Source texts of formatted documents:
****************************************

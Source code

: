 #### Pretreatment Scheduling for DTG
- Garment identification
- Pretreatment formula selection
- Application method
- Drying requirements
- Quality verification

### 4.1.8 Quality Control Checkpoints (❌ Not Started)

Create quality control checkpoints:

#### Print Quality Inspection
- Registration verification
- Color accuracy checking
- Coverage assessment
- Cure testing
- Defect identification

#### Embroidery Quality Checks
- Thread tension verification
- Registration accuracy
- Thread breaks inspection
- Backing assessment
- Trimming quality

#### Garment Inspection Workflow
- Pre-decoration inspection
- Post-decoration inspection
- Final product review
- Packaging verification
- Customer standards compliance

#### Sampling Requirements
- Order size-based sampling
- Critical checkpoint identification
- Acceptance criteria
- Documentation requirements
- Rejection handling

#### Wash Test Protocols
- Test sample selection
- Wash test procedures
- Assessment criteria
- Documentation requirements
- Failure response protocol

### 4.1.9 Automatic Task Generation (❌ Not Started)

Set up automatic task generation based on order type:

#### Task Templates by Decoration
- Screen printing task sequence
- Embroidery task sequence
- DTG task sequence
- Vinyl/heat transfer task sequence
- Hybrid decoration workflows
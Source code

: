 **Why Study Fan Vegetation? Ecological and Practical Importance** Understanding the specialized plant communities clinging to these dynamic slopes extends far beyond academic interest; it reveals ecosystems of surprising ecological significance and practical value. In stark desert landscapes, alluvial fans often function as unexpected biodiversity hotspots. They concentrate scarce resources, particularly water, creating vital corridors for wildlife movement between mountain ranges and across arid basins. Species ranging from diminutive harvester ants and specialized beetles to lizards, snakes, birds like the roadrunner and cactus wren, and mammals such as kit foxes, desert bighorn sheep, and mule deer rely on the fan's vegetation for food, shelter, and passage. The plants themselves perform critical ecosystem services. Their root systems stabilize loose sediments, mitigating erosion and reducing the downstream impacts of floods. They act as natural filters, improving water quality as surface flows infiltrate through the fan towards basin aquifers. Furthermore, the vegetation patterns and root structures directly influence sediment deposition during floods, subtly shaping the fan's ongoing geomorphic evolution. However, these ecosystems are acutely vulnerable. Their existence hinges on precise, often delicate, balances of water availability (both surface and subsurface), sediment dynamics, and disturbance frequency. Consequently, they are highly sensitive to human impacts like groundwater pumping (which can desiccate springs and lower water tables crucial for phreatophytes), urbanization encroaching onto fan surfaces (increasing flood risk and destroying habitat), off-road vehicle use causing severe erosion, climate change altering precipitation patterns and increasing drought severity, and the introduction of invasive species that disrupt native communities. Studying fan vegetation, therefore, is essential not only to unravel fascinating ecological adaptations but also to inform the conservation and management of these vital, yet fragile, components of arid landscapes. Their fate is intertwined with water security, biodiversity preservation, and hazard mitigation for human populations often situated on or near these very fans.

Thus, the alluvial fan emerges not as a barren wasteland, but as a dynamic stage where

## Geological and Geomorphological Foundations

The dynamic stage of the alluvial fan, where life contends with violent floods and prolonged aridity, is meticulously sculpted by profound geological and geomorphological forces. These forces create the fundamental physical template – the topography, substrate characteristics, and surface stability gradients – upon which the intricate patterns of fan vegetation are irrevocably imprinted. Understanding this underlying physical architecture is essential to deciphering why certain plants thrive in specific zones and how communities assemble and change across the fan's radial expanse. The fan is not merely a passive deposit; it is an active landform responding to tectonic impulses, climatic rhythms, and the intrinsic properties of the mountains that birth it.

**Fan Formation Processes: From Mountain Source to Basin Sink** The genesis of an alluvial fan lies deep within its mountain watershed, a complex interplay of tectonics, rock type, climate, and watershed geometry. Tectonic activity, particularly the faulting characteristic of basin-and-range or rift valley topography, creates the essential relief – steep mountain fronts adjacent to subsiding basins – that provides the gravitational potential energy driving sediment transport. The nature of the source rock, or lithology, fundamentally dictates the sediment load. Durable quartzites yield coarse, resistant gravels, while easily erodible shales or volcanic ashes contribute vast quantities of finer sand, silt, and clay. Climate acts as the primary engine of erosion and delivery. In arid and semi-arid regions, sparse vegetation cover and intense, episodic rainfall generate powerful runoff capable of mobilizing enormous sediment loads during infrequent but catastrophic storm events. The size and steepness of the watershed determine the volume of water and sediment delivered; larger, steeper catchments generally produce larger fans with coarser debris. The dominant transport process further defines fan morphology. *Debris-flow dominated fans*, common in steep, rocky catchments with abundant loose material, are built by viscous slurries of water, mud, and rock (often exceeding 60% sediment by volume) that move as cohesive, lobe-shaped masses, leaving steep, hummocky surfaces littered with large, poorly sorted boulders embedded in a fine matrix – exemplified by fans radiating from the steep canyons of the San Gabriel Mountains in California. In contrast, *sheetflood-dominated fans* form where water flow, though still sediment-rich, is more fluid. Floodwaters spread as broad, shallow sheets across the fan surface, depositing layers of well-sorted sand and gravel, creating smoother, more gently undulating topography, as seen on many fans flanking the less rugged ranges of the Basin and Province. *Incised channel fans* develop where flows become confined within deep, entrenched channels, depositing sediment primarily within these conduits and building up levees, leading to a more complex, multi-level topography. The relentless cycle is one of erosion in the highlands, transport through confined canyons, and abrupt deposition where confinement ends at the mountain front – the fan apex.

****************************************

## Goal of the exercise
Please report how many lines of the entries above include "verification". Only the number is wanted.

## Task answer
4